List every line in this data where the string "active" occurs.

■ Provided records:
=== Section Start ===

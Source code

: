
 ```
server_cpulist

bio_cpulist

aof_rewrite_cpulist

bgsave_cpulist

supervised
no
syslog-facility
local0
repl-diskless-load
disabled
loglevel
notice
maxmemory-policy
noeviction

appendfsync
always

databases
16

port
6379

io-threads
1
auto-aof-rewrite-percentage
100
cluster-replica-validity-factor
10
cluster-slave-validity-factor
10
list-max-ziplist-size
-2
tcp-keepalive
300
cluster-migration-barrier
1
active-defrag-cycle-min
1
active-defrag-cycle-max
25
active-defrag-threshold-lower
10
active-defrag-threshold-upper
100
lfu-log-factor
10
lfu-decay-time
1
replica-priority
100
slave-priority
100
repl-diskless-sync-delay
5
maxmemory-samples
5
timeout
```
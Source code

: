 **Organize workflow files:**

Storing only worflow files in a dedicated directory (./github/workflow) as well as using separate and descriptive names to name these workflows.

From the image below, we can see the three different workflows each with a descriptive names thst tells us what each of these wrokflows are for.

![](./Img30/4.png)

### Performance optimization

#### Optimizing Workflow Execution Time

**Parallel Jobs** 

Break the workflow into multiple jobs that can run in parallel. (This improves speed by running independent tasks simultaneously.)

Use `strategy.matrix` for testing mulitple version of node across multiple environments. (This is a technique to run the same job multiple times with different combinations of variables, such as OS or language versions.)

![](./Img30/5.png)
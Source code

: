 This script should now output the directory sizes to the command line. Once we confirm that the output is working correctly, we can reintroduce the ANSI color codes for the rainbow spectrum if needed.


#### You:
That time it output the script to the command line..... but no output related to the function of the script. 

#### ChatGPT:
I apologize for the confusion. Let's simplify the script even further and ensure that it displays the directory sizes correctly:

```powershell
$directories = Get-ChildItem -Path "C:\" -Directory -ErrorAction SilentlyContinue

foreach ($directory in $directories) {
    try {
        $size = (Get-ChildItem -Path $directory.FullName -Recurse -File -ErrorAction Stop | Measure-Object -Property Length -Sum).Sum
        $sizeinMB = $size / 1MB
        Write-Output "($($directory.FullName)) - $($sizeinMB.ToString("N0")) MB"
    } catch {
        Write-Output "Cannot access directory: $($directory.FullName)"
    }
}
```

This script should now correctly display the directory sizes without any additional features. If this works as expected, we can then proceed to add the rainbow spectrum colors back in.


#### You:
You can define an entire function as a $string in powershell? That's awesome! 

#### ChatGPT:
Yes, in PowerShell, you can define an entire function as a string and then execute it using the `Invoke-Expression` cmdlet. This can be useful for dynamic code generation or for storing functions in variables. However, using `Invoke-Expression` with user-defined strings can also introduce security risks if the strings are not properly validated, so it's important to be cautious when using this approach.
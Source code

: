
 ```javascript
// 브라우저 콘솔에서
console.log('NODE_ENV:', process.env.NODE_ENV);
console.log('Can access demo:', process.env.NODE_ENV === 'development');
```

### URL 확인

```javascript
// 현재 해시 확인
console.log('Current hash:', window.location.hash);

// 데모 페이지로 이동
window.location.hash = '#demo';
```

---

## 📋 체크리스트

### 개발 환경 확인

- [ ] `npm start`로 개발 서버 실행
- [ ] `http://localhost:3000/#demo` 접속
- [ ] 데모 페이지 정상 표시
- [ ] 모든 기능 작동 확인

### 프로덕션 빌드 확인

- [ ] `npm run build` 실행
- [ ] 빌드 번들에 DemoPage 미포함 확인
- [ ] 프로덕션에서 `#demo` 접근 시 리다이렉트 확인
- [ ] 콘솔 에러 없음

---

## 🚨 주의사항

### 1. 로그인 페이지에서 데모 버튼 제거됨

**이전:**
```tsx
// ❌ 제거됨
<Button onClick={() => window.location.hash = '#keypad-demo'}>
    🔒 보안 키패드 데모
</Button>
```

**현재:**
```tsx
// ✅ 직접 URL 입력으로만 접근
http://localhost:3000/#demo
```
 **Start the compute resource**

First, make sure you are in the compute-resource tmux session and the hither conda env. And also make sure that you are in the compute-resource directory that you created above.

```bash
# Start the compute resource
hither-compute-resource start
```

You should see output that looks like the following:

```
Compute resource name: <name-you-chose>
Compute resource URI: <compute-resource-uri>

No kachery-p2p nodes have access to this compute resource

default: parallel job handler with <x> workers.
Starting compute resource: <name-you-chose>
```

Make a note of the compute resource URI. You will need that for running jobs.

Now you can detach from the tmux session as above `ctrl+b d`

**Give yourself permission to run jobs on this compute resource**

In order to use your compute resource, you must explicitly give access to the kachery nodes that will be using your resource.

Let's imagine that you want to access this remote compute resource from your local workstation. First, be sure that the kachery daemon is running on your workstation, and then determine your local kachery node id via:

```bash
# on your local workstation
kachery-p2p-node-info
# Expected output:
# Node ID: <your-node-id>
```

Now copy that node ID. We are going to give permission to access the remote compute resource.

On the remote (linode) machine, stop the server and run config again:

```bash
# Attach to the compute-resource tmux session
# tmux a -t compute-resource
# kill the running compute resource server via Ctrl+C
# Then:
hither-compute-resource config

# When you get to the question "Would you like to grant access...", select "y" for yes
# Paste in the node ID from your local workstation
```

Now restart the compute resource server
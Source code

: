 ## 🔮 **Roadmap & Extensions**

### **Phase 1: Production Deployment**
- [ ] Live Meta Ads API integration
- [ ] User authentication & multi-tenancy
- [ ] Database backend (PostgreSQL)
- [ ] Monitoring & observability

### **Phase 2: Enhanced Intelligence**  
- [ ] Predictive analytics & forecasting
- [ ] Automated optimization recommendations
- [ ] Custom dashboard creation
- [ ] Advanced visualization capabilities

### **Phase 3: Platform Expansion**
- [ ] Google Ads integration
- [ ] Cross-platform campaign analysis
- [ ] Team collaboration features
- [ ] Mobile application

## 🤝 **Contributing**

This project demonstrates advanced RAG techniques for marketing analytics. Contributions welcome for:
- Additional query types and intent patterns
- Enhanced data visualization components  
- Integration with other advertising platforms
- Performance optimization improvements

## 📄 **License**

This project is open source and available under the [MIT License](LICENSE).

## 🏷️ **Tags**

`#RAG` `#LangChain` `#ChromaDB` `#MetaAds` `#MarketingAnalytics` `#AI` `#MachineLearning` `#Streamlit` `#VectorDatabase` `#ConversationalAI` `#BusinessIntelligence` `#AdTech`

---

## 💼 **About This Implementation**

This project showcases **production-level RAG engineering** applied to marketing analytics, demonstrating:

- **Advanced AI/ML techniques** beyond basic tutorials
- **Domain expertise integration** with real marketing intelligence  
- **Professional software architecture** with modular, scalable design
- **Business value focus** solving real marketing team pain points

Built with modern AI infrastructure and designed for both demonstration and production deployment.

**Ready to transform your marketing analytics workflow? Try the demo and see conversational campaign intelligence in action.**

=== Section End ===

■ Task result:
active-defrag-cycle-min
active-defrag-cycle-max
active-defrag-threshold-lower
active-defrag-threshold-upper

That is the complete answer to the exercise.